FOOD SPECIALTIES AND SAGRAS
The region is renowned for its succulent buffalo mozzarella and many of the mountaintop village specialise in regional products such as truffles, olives, olive oil, pecorino sheep’s cheese, ricotta goat’s cheese, buffalo mozzerella, porchetta, proscuitto, wild forest mushrooms and porcini, chestnuts and more.
Many of the local villages hold dedicated Sagra (food festivals) annually to celebrate their local specialty or pasta dish. It’s often hard to know about these events unless you’re a local, and they are often hard to find (think small village on a mountaintop), but once you stumble across them my gosh they are great fun. Joining in on a local Sagra is definitely part of the itinerary on our Wild Heart of Italy tours!
And as for the wine, the Lazio wine region has been growing vines to supply vino to tables since the Roman times – and there’s actually evidence to suggest that there was a viticulture even prior to this.
LAZIO WINE REGION
Lazio is home to roughly 30 DOC titles, and according to WineSearcher three white DOCs stand out in particular: Castelli Romani (apparently the most important), Frascati (the more renowned and traditional but enjoying a resurgence) and Est! Est!! Est!!! di Montefiascone (not widely known outside of Italy but hey, I’d go there and drink all their wines just for the name).
On that point, Est! Est!! Est!!! may be a strange name for a wine region, but it apparently relates back to the 12th century when a Bishop on his way to Rome sent a servant ahead of him to search out the best wine of each village so he knew where to stop for the day during his travels. Scrawling ‘Est’ – Latin for ‘It is'(here) – on the doors of all the places with good wine, according to legend when the servant reached the inn at Montefiascone and tasted all the wines on tap he enthusiastically scribbled Est! Est!! Est!!! on its door.
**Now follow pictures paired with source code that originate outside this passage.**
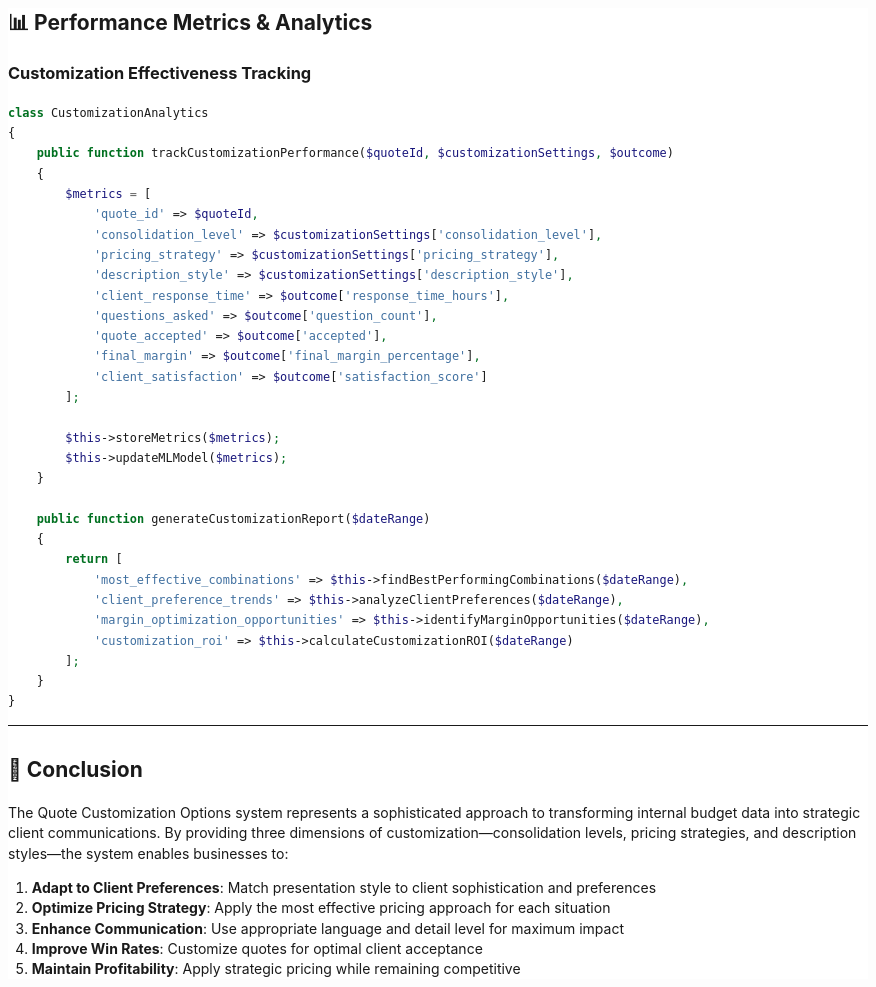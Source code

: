 
## 📊 Performance Metrics & Analytics

### **Customization Effectiveness Tracking**
```php
class CustomizationAnalytics
{
    public function trackCustomizationPerformance($quoteId, $customizationSettings, $outcome)
    {
        $metrics = [
            'quote_id' => $quoteId,
            'consolidation_level' => $customizationSettings['consolidation_level'],
            'pricing_strategy' => $customizationSettings['pricing_strategy'],
            'description_style' => $customizationSettings['description_style'],
            'client_response_time' => $outcome['response_time_hours'],
            'questions_asked' => $outcome['question_count'],
            'quote_accepted' => $outcome['accepted'],
            'final_margin' => $outcome['final_margin_percentage'],
            'client_satisfaction' => $outcome['satisfaction_score']
        ];
        
        $this->storeMetrics($metrics);
        $this->updateMLModel($metrics);
    }
    
    public function generateCustomizationReport($dateRange)
    {
        return [
            'most_effective_combinations' => $this->findBestPerformingCombinations($dateRange),
            'client_preference_trends' => $this->analyzeClientPreferences($dateRange),
            'margin_optimization_opportunities' => $this->identifyMarginOpportunities($dateRange),
            'customization_roi' => $this->calculateCustomizationROI($dateRange)
        ];
    }
}
```

---

## 🎉 Conclusion

The Quote Customization Options system represents a sophisticated approach to transforming internal budget data into strategic client communications. By providing three dimensions of customization—consolidation levels, pricing strategies, and description styles—the system enables businesses to:

1. **Adapt to Client Preferences**: Match presentation style to client sophistication and preferences
2. **Optimize Pricing Strategy**: Apply the most effective pricing approach for each situation
3. **Enhance Communication**: Use appropriate language and detail level for maximum impact
4. **Improve Win Rates**: Customize quotes for optimal client acceptance
5. **Maintain Profitability**: Apply strategic pricing while remaining competitive
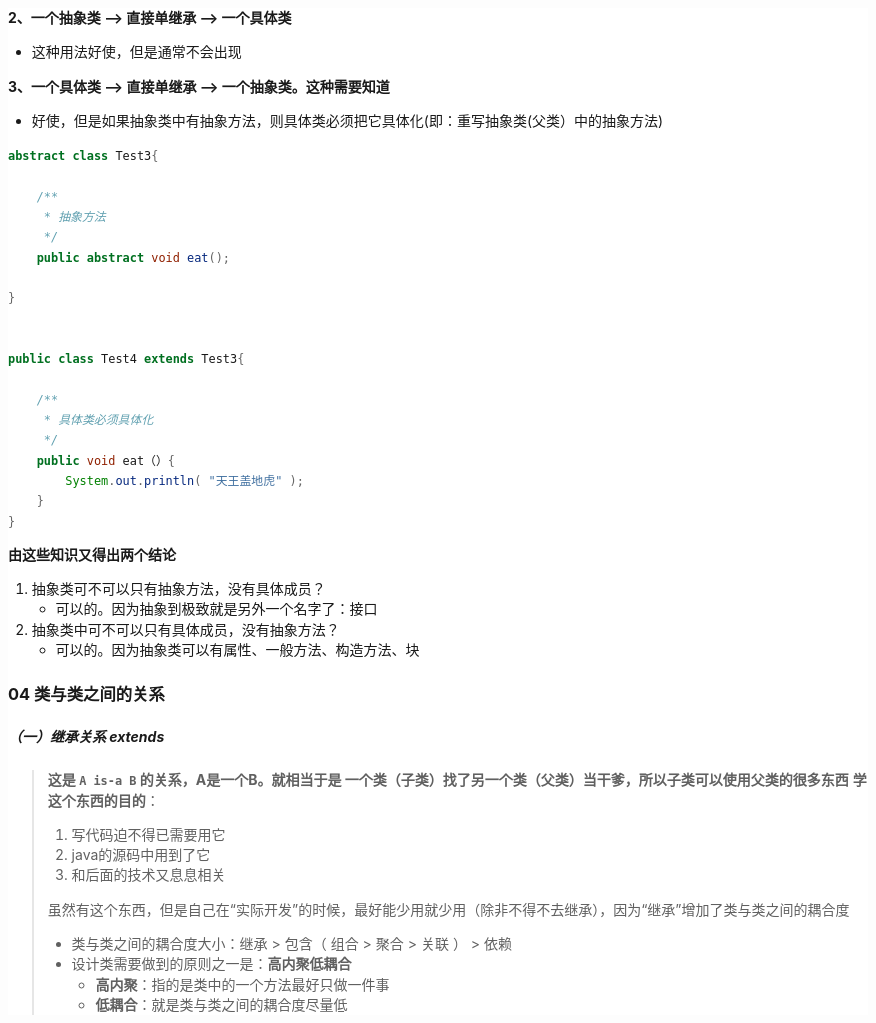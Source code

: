  

**2、一个抽象类 ——> 直接单继承 ——> 一个具体类**

- 这种用法好使，但是通常不会出现

 

**3、一个具体类 ——> 直接单继承 ——> 一个抽象类。这种需要知道**

- 好使，但是如果抽象类中有抽象方法，则具体类必须把它具体化(即：重写抽象类(父类）中的抽象方法)


```java
abstract class Test3{

	/**
	 * 抽象方法
	 */
	public abstract void eat();

}


public class Test4 extends Test3{

	/**
	 * 具体类必须具体化
	 */
	public void eat（）{
		System.out.println( "天王盖地虎" );
	}
}

```

 


**由这些知识又得出两个结论**

1. 抽象类可不可以只有抽象方法，没有具体成员？
	- 可以的。因为抽象到极致就是另外一个名字了：接口
2. 抽象类中可不可以只有具体成员，没有抽象方法？
	- 可以的。因为抽象类可以有属性、一般方法、构造方法、块





### 04 类与类之间的关系

##### （一）继承关系 extends

> **这是 `A is-a B` 的关系，A是一个B。就相当于是 一个类（子类）找了另一个类（父类）当干爹，所以子类可以使用父类的很多东西**
> **学这个东西的目的**：
>
> 1. 写代码迫不得已需要用它
> 2. java的源码中用到了它
> 3. 和后面的技术又息息相关
>
>
> 虽然有这个东西，但是自己在“实际开发”的时候，最好能少用就少用（除非不得不去继承），因为“继承”增加了类与类之间的耦合度
>
> - 类与类之间的耦合度大小：继承 > 包含（ 组合 > 聚合 > 关联 ） > 依赖
> - 设计类需要做到的原则之一是：**高内聚低耦合**
> 	- **高内聚**：指的是类中的一个方法最好只做一件事
> 	- **低耦合**：就是类与类之间的耦合度尽量低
There are six additional location-specific IGT titles in the Lazio IGT (Indicazione Geografica Tipica), and three of these relate directly to the Ciociaria region within the region (it’s much like Chianti in Tuscany). These are: Anagni IGT, which covers the Frosinone province; Civitella d’Agliano IGT, which is exclusive to the Civitella d’Agliano parish just north-east of Montefiascone; and Frusinate IGT, which covers the Frosinone province.
The region is most well-known for its white wine varietals, in particular Trebbiano and Malvasia. Sangiovese and Montepulciano are the dominant reds of the region, although WineSearch (and Paolo!) recommend you seek out the local Cesanese as one of the region’s “most interesting” and indigenous red grape varieties, and Civitella D’Agliano has lent its name to the fabulous Aglianico red varietal so count us in for that too.
In an article titled ‘The Rise of Cesanese and Lazio Wine‘, Winemag has stated that while you may never have heard of Cesanese before it is “poised to become one of the hottest rediscovered red grapes in central Italy.
“Among the rare red wines of Lazio, Cesanese del Piglio is the most interesting,” says Rome-based wine historian Andrea Gabbrielli. “Today, the market wants wines with identity and personality and even though Cesanese is an antique variety, it represents an exciting new trend.”
During our travels through the wine regions of Ciociaria, we have also had the good fortune to stumble upon a holistic organic vineyard on top of a mountain that’s making incredibly good Pampanaro del Frusinate.
The charming Poggio alla Meta (or Hill of Rock) in Pescosolido is experimenting with cultivating the vines in the natural limestone and sandstone rock of the mountain – with truly remarkable results. You’ll need to taste it for yourself, and luckily this vineyard is part of our Wild Heart of Italy tours.
So there you have it, a quick introduction to the marvellous food and wines of Ciociaria.